Return the data verbatim, without pictures.

Source texts of formatted documents:
*-*-*
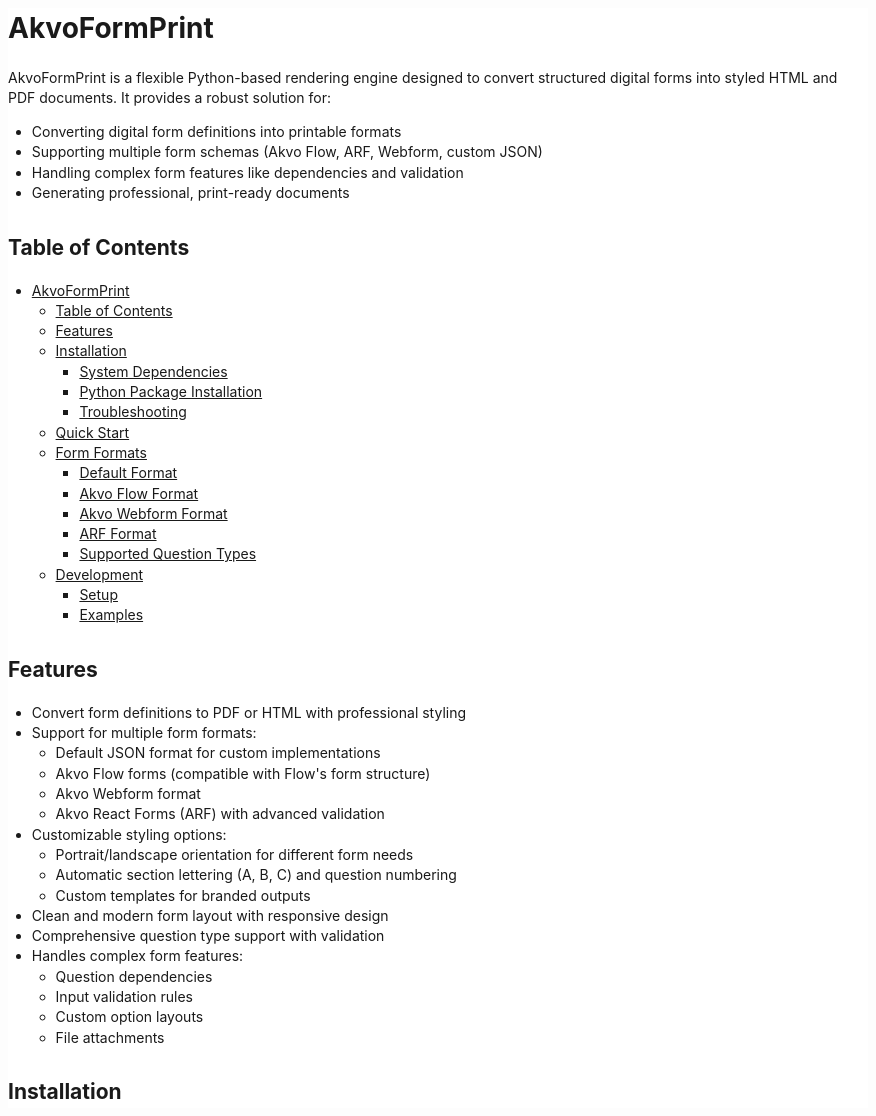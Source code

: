 # AkvoFormPrint

AkvoFormPrint is a flexible Python-based rendering engine designed to convert structured digital forms into styled HTML and PDF documents. It provides a robust solution for:
- Converting digital form definitions into printable formats
- Supporting multiple form schemas (Akvo Flow, ARF, Webform, custom JSON)
- Handling complex form features like dependencies and validation
- Generating professional, print-ready documents

## Table of Contents

- [AkvoFormPrint](#akvoformprint)
  - [Table of Contents](#table-of-contents)
  - [Features](#features)
  - [Installation](#installation)
    - [System Dependencies](#system-dependencies)
    - [Python Package Installation](#python-package-installation)
    - [Troubleshooting](#troubleshooting)
  - [Quick Start](#quick-start)
  - [Form Formats](#form-formats)
    - [Default Format](#default-format)
    - [Akvo Flow Format](#akvo-flow-format)
    - [Akvo Webform Format](#akvo-webform-format)
    - [ARF Format](#arf-format)
    - [Supported Question Types](#supported-question-types)
  - [Development](#development)
    - [Setup](#setup)
    - [Examples](#examples)

## Features

- Convert form definitions to PDF or HTML with professional styling
- Support for multiple form formats:
  - Default JSON format for custom implementations
  - Akvo Flow forms (compatible with Flow's form structure)
  - Akvo Webform format
  - Akvo React Forms (ARF) with advanced validation
- Customizable styling options:
  - Portrait/landscape orientation for different form needs
  - Automatic section lettering (A, B, C) and question numbering
  - Custom templates for branded outputs
- Clean and modern form layout with responsive design
- Comprehensive question type support with validation
- Handles complex form features:
  - Question dependencies
  - Input validation rules
  - Custom option layouts
  - File attachments

## Installation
*-*-*
Result below:
Source code

: # AkvoFormPrint

AkvoFormPrint is a flexible Python-based rendering engine designed to convert structured digital forms into styled HTML and PDF documents. It provides a robust solution for:
- Converting digital form definitions into printable formats
- Supporting multiple form schemas (Akvo Flow, ARF, Webform, custom JSON)
- Handling complex form features like dependencies and validation
- Generating professional, print-ready documents

## Table of Contents

- [AkvoFormPrint](#akvoformprint)
  - [Table of Contents](#table-of-contents)
  - [Features](#features)
  - [Installation](#installation)
    - [System Dependencies](#system-dependencies)
    - [Python Package Installation](#python-package-installation)
    - [Troubleshooting](#troubleshooting)
  - [Quick Start](#quick-start)
  - [Form Formats](#form-formats)
    - [Default Format](#default-format)
    - [Akvo Flow Format](#akvo-flow-format)
    - [Akvo Webform Format](#akvo-webform-format)
    - [ARF Format](#arf-format)
    - [Supported Question Types](#supported-question-types)
  - [Development](#development)
    - [Setup](#setup)
    - [Examples](#examples)

## Features

- Convert form definitions to PDF or HTML with professional styling
- Support for multiple form formats:
  - Default JSON format for custom implementations
  - Akvo Flow forms (compatible with Flow's form structure)
  - Akvo Webform format
  - Akvo React Forms (ARF) with advanced validation
- Customizable styling options:
  - Portrait/landscape orientation for different form needs
  - Automatic section lettering (A, B, C) and question numbering
  - Custom templates for branded outputs
- Clean and modern form layout with responsive design
- Comprehensive question type support with validation
- Handles complex form features:
  - Question dependencies
  - Input validation rules
  - Custom option layouts
  - File attachments

## Installation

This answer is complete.